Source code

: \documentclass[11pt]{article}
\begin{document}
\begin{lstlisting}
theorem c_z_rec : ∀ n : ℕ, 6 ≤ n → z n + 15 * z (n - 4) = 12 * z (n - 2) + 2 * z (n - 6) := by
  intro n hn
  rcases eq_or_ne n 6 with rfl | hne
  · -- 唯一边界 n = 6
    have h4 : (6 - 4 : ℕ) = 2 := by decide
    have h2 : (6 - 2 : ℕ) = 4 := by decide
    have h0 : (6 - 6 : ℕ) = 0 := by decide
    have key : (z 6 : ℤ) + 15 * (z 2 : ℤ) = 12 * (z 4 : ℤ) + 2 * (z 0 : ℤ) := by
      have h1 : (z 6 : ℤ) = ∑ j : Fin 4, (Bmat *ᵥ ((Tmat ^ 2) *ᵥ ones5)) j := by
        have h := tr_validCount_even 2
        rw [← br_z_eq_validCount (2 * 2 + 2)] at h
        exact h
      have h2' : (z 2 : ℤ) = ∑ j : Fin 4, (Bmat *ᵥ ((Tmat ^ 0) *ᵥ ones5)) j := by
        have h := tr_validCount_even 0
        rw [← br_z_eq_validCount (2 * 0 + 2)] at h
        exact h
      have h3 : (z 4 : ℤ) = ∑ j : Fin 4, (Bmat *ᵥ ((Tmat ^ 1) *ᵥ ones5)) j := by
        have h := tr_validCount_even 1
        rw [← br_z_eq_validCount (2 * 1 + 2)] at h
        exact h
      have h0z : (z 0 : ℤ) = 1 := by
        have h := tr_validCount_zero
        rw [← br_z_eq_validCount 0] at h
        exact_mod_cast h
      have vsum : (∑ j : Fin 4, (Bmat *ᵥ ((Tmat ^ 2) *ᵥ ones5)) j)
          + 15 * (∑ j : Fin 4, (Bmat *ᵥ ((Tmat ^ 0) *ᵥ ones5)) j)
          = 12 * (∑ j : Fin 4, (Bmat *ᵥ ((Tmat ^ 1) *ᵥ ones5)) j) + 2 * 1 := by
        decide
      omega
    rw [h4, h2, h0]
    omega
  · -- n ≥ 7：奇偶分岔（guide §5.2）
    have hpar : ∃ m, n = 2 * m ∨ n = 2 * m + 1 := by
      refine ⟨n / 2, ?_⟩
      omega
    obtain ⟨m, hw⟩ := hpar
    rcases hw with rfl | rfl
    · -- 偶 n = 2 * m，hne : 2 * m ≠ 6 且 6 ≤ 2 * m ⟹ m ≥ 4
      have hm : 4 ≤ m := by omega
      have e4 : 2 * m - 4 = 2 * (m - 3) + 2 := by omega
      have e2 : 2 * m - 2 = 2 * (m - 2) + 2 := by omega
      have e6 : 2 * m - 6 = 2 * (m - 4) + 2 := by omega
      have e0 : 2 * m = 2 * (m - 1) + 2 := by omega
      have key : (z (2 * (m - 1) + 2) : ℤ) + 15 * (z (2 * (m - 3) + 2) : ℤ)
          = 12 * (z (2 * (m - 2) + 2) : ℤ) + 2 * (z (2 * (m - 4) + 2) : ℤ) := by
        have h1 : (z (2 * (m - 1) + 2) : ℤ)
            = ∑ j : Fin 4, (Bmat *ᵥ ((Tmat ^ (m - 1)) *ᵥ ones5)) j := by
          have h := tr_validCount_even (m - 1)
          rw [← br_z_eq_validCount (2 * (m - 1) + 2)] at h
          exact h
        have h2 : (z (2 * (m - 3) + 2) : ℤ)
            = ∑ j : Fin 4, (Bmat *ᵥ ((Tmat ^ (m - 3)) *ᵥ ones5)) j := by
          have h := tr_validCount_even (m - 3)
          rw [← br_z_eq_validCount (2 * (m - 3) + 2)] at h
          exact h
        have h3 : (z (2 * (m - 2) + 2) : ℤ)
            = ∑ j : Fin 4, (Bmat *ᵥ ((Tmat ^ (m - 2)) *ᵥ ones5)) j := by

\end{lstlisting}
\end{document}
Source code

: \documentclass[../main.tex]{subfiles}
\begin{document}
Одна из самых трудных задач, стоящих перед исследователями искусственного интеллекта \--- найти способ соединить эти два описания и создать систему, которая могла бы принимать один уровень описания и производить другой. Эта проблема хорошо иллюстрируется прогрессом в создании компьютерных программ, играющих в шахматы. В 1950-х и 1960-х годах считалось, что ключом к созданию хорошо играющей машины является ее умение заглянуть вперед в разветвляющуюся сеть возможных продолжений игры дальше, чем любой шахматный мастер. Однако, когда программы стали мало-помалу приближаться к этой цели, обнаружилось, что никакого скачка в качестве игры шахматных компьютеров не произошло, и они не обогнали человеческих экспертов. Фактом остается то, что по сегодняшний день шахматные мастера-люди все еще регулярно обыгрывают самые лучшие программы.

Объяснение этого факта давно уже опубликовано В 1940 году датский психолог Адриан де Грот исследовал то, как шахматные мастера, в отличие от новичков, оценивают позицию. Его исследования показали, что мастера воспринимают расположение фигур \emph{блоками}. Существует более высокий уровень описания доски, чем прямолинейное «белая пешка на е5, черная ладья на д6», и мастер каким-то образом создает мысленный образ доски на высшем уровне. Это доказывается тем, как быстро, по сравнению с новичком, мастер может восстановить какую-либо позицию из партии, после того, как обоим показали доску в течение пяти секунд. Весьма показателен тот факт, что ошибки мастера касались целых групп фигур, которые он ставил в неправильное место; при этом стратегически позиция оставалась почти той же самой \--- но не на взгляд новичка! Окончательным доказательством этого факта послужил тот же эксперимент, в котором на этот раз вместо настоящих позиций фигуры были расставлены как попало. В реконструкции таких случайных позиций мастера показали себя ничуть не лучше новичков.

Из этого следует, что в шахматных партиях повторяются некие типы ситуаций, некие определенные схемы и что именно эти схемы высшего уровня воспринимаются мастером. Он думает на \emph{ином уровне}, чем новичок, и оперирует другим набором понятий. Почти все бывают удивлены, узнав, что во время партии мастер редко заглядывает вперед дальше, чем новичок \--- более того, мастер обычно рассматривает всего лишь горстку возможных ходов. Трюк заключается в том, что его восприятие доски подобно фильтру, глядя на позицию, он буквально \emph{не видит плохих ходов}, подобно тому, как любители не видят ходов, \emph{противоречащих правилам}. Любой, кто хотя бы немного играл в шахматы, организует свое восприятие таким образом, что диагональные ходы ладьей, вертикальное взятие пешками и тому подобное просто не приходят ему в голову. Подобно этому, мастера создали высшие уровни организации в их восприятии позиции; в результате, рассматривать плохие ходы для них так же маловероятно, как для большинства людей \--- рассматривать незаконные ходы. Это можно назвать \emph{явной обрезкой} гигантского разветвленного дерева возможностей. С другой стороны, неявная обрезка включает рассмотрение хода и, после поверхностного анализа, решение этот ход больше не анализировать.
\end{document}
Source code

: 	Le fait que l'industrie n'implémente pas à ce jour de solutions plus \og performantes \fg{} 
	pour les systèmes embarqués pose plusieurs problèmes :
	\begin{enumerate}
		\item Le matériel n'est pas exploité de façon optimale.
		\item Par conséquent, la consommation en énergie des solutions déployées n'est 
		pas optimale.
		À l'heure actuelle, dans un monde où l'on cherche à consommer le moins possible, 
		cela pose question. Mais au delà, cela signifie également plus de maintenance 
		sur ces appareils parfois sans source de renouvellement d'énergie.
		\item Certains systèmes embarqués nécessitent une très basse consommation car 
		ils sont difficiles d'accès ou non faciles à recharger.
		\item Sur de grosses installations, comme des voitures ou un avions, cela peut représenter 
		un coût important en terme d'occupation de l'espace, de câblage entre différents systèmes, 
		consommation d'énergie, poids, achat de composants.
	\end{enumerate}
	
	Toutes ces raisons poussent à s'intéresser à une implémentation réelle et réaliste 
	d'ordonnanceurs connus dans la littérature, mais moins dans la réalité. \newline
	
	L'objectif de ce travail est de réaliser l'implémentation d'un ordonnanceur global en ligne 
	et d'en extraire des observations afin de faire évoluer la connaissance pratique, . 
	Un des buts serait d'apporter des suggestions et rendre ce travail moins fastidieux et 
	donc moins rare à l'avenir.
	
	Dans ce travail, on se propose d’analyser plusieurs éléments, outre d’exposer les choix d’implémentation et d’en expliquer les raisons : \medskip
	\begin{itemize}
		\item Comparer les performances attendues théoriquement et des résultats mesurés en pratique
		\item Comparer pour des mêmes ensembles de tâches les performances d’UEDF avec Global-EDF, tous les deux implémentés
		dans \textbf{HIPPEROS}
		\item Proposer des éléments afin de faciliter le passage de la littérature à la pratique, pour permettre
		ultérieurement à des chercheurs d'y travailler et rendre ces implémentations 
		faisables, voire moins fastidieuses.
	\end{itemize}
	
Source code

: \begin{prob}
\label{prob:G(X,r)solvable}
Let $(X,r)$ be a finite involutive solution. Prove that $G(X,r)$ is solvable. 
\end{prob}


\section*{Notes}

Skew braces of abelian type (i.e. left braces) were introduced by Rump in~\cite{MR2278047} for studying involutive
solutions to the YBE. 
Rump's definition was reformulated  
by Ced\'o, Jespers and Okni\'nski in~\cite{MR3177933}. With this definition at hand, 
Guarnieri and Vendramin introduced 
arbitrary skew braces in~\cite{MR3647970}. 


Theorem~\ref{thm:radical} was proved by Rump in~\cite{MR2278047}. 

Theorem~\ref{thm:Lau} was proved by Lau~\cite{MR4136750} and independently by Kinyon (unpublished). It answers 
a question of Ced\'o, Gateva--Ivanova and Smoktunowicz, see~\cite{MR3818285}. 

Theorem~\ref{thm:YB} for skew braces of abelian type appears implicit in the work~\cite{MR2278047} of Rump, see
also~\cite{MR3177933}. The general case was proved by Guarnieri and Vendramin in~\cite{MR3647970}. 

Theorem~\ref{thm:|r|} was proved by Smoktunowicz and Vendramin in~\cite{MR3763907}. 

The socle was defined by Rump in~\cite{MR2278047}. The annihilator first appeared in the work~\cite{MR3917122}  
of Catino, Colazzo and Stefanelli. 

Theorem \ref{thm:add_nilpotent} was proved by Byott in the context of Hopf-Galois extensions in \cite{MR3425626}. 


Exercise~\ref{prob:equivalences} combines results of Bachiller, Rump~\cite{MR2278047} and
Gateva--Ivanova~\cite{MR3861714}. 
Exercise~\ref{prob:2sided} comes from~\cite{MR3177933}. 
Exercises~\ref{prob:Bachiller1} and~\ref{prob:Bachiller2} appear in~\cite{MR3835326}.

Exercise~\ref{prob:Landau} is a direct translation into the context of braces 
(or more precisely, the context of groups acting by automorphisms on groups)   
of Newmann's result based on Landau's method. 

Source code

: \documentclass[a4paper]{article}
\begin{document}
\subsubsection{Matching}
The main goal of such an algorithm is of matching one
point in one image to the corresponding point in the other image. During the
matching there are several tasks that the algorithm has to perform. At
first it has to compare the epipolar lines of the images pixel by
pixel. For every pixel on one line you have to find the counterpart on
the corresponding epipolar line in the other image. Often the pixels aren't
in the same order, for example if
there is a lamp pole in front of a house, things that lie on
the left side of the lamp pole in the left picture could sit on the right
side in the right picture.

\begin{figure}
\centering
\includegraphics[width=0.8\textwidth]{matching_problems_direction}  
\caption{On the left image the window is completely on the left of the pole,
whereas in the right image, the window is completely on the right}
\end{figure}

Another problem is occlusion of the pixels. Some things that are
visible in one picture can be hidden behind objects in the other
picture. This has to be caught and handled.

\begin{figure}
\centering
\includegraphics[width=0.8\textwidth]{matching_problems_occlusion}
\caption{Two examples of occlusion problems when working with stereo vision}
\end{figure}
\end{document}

§ EXERCISE BRIEF: Each line in the material either holds the string "consommation" or does not. State how many do, and nothing else.

§ OUTPUT: 3